The St. Paul City Council set the 2017 maximum property tax levy at nearly $114 million Wednesday, almost a week after Mayor Chris Coleman vetoed the council’s prior decision to cap the levy at a higher amount.
The new maximum levy would allow the city to collect up to 7.9 percent more in property taxes than it did this year. The council had pushed for more — an 8.6 percent increase — last week, citing delayed parks maintenance, a shortage of firefighters and the lack of services for youth in some neighborhoods.
Coleman vetoed the earlier decision and condemned it as “misguided.” He said last week that he would not support more than a 7 percent increase in the levy.
But spokeswoman Tonya Tennessen said Wednesday that Coleman could not veto the levy again, because the city must set it by Friday. If officials do not do so, it would revert to this year’s $105.6 million levy.
“Council has run out the clock, so vetoing today’s action is not an option,” Tennessen said.
The mayor will instead focus on the final budget, which the city is scheduled to set in December, she said.

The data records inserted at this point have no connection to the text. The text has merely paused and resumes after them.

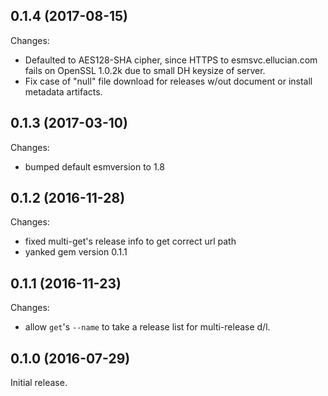 ## 0.1.4 (2017-08-15)
Changes:

  - Defaulted to AES128-SHA cipher, since HTTPS to esmsvc.ellucian.com fails on OpenSSL 1.0.2k due to small DH keysize of server.
  - Fix case of "null" file download for releases w/out document or install metadata artifacts.

## 0.1.3 (2017-03-10)
Changes:

  - bumped default esmversion to 1.8

## 0.1.2 (2016-11-28)
Changes:

 - fixed multi-get's release info to get correct url path
 - yanked gem version 0.1.1

## 0.1.1 (2016-11-23)
Changes:

 - allow `get`'s `--name` to take a release list for multi-release d/l.

## 0.1.0 (2016-07-29)

Initial release.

The city can lower the $114 million levy over the next few months if officials find places to cut spending.
Council President Russ Stark said they settled on the $114 million levy after discussions with council members and Coleman’s office. The four council members who wanted a higher maximum levy scaled back their plan this week and said they will not fund the additional four firefighter positions or changes to the city’s STAR grant and loan program they initially proposed.
Support for the $114 million maximum levy was not unanimous. Council Members Dan Bostrom, Dai Thao and Chris Tolbert, who all voted against the even higher proposal the week before, still opposed going above the $112.9 million levy the mayor suggested in August.
Bostrom and Tolbert said they have not seen enough information on how the additional taxpayer money would be used and are not convinced that such spending is necessary next year. St. Paul will be studying fire department and parks and recreation needs over the next year, and Coleman has said the city should use that information to make strategic investments.
Tolbert said he supports Coleman’s approach of waiting for an analysis.
“I think that’s a more prudent way to do it,” Tolbert said.
When council members were on the campaign trail last year, they heard from community members about their needs, Council Member Rebecca Noecker said. The city has put off parks and recreation facilities maintenance for a long time, she said, and continuing to wait to make those upgrades could prove more expensive for St. Paul.
“They are not necessities until all of a sudden they are emergencies,” she said.
Thao, however, said he could not support the higher levy because of the impact it would have on some of the city’s lower-income neighborhoods.
“This is going to be a huge burden on the fixed-income folks,” Thao said.
He suggested the city should lobby the Legislature to allow them to tax sugar and corn syrup and use those profits to pay for the services and upkeep.
Thao also noted that the city levy is only one factor affecting residents’ tax bills. At a Joint Property Tax Advisory Committee meeting this week, county officials said the various levies and tax shifts expected to affect St. Paul residents would result in a $93 or $105 increase to the tax bill of a median value household.
The $93 increase was what would have occurred under the lower levy Coleman proposed in August, and the $105 jump accounted for the council’s previous levy that was vetoed.